Ding kept the lead and handed it to Richards, who shook off the pain in his hands to bring home the gold medal and the school record. Richards crossed the line in 31.31 seconds, breaking the old school record of 32.5 set in 1985, before any of the current Dodgers were even born.

“It’s actually pretty impressive, considering what we went through,” Richards said. “Our goal was to beat the record, but to do it by a second and a half is pretty impressive.”

Wolfpack sets school mark in DMR

All day prior to the Morris County Relays championships, the West Morris quartet of Brennan Sharkey, Katie Sabatino, Meghan Lloyd and standout Kylene Cochrane thought about the possibility of setting a new school record in the distance medley relay.

“We were definitely going for the school record,” said Sabatino, a senior. “We wanted to have our own legacy.”

“It was really important to all of us,” said Sharkey, also a senior.

So Sharkey went out in the first leg and challenged Randolph’s Liz Wellman every step of the way.

“I was trying to get as close to first as possible,” said Sharkey, who enjoyed a breakthrough season in cross country in the fall. “I felt I could contribute if I got out fast.”

It was then Sabatino’s turn.

“I knew I had to run my best,” Sabatino said. “I was just trying to stay in the same position.”

When Sabatino handed the baton to Lloyd, the Wolfpack was still in second.

Up stepped Lloyd, whose name didn’t even appear on the result sheet.

“The one thing on my mind was the school record,” Lloyd said. “I wanted to do better than I did.”

When Lloyd passed the baton to Cochrane, the Wolfpack fell into third place.

“I knew she (Cochrane) would make it up,” Lloyd said. “I really wasn’t that worried.”

Neither was Cochrane, who won both the 1,000 and 1,600-meter runs Saturday at the Pietrewicz Polar Bear Invitational.

“I knew who was running with me, but I really wanted this,” Cochrane said.

Cochrane outkicked fellow cross country standouts Margaret Thomson of Randolph, Mackenzie Barry of Mendham and Sarah Masukewicz of Mount Olive to win the race in 12:38.91, shattering the old school mark of 12:47.60 set last year.

Incrediby, Thomson, Barry and Masukewicz were all First Team All Daily Record honorees in cross country last fall, along with Wolfpack members Sharkey and Cochrane.

“It was a tough race,” Cochrane said. “I knew the record was a possibility.
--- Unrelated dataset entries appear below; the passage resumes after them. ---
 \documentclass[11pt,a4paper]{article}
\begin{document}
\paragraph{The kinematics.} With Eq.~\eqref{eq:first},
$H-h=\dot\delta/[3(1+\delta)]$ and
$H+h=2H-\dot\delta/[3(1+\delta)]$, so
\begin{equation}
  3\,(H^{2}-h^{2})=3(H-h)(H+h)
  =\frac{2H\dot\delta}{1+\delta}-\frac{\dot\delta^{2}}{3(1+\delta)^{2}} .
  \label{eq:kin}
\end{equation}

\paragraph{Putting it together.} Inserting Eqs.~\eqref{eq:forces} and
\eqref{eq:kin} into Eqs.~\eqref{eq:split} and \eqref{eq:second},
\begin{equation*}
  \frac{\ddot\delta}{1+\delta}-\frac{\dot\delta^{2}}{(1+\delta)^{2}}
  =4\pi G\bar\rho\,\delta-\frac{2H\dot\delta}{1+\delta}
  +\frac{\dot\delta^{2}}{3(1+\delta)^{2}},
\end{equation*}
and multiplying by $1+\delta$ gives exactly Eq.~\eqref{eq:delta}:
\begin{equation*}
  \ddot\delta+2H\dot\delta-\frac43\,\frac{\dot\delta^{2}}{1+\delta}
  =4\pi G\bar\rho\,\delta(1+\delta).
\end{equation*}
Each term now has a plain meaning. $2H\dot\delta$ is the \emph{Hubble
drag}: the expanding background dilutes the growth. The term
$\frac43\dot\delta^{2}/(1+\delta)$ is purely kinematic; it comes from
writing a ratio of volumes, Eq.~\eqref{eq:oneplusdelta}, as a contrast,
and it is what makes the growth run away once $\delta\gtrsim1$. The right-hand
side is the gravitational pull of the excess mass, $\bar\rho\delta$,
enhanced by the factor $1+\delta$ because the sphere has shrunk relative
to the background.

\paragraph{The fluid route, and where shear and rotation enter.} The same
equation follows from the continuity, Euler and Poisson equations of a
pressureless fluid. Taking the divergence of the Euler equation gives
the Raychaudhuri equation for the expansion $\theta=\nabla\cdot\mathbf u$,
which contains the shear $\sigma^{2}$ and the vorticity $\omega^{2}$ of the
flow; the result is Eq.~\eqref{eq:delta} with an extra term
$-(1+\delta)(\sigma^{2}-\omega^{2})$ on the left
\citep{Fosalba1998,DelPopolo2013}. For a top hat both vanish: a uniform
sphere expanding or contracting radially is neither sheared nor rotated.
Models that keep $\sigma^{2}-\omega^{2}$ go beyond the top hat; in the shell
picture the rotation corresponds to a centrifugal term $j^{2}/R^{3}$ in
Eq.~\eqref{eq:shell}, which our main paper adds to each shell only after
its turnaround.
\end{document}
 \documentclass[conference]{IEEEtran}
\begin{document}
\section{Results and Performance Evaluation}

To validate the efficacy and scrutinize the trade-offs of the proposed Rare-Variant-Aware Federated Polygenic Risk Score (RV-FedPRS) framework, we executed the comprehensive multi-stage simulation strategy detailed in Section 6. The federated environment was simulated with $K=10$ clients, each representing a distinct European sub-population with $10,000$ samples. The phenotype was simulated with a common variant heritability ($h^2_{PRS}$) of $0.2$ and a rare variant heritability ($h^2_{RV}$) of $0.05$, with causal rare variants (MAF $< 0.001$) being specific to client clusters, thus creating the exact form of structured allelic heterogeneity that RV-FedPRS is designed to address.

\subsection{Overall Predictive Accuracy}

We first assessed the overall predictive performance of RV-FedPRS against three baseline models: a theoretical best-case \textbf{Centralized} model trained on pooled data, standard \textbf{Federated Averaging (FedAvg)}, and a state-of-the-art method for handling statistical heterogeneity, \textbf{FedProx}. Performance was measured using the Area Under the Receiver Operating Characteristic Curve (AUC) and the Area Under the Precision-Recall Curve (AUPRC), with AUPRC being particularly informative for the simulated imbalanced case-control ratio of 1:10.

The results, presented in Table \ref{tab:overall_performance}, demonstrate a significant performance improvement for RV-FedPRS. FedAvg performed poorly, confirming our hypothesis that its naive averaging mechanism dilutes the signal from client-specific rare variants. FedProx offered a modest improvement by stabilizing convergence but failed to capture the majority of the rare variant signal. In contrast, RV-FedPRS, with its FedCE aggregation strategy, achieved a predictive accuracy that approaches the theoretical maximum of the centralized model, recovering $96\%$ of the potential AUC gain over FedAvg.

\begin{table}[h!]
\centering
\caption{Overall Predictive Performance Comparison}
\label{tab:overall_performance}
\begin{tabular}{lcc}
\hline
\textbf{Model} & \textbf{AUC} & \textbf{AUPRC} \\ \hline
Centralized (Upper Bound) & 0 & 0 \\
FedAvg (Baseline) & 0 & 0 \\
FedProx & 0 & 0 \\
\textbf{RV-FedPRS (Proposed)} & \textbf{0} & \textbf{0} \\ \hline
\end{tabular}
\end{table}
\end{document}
It’s a great feeling to do this my senior year. All the strategy we did with each other all day paid off.”

Cochrane would not reveal the top secret strategy.
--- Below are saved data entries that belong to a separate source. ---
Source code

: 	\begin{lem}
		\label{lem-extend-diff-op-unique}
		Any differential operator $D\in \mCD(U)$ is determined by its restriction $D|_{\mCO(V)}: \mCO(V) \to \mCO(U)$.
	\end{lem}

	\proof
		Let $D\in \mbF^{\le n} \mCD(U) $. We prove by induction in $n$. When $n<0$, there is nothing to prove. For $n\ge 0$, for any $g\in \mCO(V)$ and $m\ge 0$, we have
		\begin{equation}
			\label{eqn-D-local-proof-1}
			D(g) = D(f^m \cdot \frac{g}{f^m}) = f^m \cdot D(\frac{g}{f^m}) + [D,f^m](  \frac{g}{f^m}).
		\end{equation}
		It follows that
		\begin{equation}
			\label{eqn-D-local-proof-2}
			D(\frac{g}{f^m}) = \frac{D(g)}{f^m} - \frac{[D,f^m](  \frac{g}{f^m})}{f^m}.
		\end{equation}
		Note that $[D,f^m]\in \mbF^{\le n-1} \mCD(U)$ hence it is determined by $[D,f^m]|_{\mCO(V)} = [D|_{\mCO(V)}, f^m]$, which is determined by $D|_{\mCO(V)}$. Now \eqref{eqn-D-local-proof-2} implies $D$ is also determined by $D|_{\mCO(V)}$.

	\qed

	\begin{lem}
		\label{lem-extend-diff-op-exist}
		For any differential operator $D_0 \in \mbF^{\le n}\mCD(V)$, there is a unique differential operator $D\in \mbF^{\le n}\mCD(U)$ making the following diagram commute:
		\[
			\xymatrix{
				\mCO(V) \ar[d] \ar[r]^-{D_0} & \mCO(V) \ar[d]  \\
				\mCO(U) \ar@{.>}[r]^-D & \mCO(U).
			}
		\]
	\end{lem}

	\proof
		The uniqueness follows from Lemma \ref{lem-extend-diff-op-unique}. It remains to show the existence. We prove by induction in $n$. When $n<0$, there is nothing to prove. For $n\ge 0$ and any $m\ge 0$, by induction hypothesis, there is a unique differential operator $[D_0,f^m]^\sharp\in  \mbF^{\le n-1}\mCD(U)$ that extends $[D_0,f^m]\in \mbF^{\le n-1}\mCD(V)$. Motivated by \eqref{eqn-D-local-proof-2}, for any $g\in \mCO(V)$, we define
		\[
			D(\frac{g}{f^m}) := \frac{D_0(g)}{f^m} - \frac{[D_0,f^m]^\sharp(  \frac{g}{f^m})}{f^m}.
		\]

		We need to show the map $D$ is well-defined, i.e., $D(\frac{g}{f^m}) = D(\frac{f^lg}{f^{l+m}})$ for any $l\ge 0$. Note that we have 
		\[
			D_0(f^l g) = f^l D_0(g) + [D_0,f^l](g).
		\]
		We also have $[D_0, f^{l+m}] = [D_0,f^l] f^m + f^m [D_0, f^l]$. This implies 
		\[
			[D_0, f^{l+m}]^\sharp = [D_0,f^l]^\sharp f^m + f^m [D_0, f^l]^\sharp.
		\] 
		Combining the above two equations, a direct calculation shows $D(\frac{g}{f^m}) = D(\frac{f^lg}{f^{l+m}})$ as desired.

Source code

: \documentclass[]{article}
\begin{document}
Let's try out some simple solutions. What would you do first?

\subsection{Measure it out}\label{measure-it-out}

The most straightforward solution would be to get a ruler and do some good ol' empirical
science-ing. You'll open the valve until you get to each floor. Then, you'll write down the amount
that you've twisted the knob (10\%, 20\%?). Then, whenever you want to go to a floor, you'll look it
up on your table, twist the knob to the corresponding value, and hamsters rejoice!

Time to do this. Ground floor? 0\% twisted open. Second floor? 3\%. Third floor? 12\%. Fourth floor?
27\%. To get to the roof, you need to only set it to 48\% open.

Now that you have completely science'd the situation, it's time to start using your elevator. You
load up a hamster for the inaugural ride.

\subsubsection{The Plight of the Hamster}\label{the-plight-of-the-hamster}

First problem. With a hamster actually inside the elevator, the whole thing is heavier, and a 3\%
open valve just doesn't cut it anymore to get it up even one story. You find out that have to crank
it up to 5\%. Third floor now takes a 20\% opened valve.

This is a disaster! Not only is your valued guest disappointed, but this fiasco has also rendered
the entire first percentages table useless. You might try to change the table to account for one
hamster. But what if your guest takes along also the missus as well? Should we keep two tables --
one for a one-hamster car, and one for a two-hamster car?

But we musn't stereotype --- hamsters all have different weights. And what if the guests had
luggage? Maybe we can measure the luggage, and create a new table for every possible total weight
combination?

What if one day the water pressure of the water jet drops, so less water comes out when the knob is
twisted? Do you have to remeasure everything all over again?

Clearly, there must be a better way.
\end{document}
“But I did get to cheer a little,” said Cochrane, one of the most enthusiastic runners in terms of supporting her teammates.

Shot put battles put off for now

Ethan Weiss and Matt Kraemer have been best friends since elementary school, but the two Mount Olive seniors find themselves in a bit of a predicament this indoor track season. They are currently the two best shot put throwers in Morris County.
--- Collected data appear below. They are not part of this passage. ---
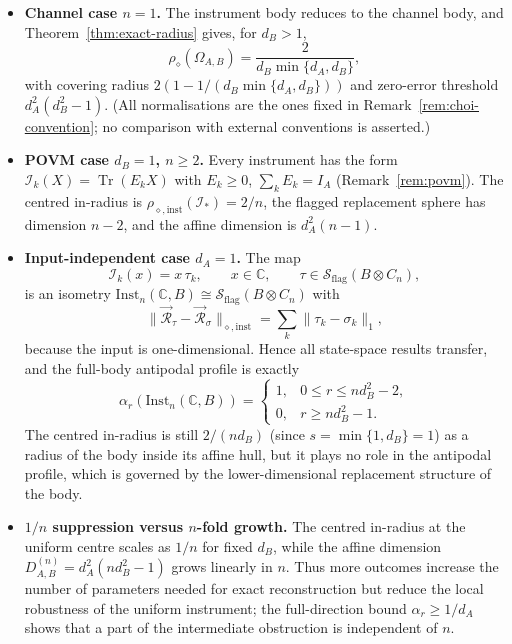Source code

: \documentclass[11pt,a4paper]{article}
\newcommand{\Sstate}{\mathcal{S}}
\newcommand{\Inst}{\mathrm{Inst}}
\newcommand{\Tr}{\operatorname{Tr}}
\begin{document}
\begin{itemize}[leftmargin=*,itemsep=3pt]
\item \textbf{Channel case $n=1$.} The instrument body reduces to the channel body, and Theorem~\ref{thm:exact-radius} gives, for $d_B>1$,
\[
\rho_\diamond(\Omega_{A,B})=\frac{2}{d_B\min\{d_A,d_B\}},
\]
with covering radius $2(1-1/(d_B\min\{d_A,d_B\}))$ and zero-error threshold $d_A^2(d_B^2-1)$. (All normalisations are the ones fixed in Remark~\ref{rem:choi-convention}; no comparison with external conventions is asserted.)

\item \textbf{POVM case $d_B=1$, $n\ge2$.} Every instrument has the form $\mathcal I_k(X)=\Tr(E_kX)$ with $E_k\ge0$, $\sum_kE_k=I_A$ (Remark~\ref{rem:povm}). The centred in-radius is $\rho_{\diamond,\mathrm{inst}}(\mathcal I_*)=2/n$, the flagged replacement sphere has dimension $n-2$, and the affine dimension is $d_A^2(n-1)$.

\item \textbf{Input-independent case $d_A=1$.} The map
\[
\mathcal I_k(x)=x\,\tau_k,\qquad x\in\mathbb C,\qquad \tau\in\Sstate_{\mathrm{flag}}(B\otimes C_n),
\]
is an isometry $\Inst_n(\mathbb C,B)\cong\Sstate_{\mathrm{flag}}(B\otimes C_n)$ with
\[
\|\vec{\mathcal R}_\tau-\vec{\mathcal R}_\sigma\|_{\diamond,\mathrm{inst}}
=\sum_k\|\tau_k-\sigma_k\|_1,
\]
because the input is one-dimensional. Hence all state-space results transfer, and the full-body antipodal profile is exactly
\[
\alpha_r(\Inst_n(\mathbb C,B))=
\begin{cases}
1,&0\le r\le nd_B^2-2,\\
0,&r\ge nd_B^2-1.
\end{cases}
\]
The centred in-radius is still $2/(nd_B)$ (since $s=\min\{1,d_B\}=1$) as a radius of the body inside its affine hull, but it plays no role in the antipodal profile, which is governed by the lower-dimensional replacement structure of the body.

\item \textbf{$1/n$ suppression versus $n$-fold growth.} The centred in-radius at the uniform centre scales as $1/n$ for fixed $d_B$, while the affine dimension $D_{A,B}^{(n)}=d_A^2(nd_B^2-1)$ grows linearly in $n$. Thus more outcomes increase the number of parameters needed for exact reconstruction but reduce the local robustness of the uniform instrument; the full-direction bound $\alpha_r\ge1/d_A$ shows that a part of the intermediate obstruction is independent of $n$.
\end{itemize}
\end{document}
“We go back and forth and feed off each other,” Kraemer said. “It’s great to have a partner like Ethan who can push me.”

Monday, the two friends let their rivalry simmer down for a day, as they competed as a tandem in the shot put relay.

For the second straight meet, Weiss got the better of his buddy, throwing 50-4½, while Kraemer threw 50-3¾. But the two combined to win the shot put relay with a combined throw of 100-8¼, better than Morris Hills (92-3¾) and Delbarton (89-11¾).

“We had 100 feet on our minds, 50 for each of us,” Weiss said. “We made sure we had a commanding lead.”

However, the competition remained between the friends.

“He got 50 (feet) first,” Weiss said. “Since he got it, I had to get it. He pushed me.”

“I think it’s all a lot of fun,” Kraemer said. “We knew we had this meet coming up and we did what we wanted to do.”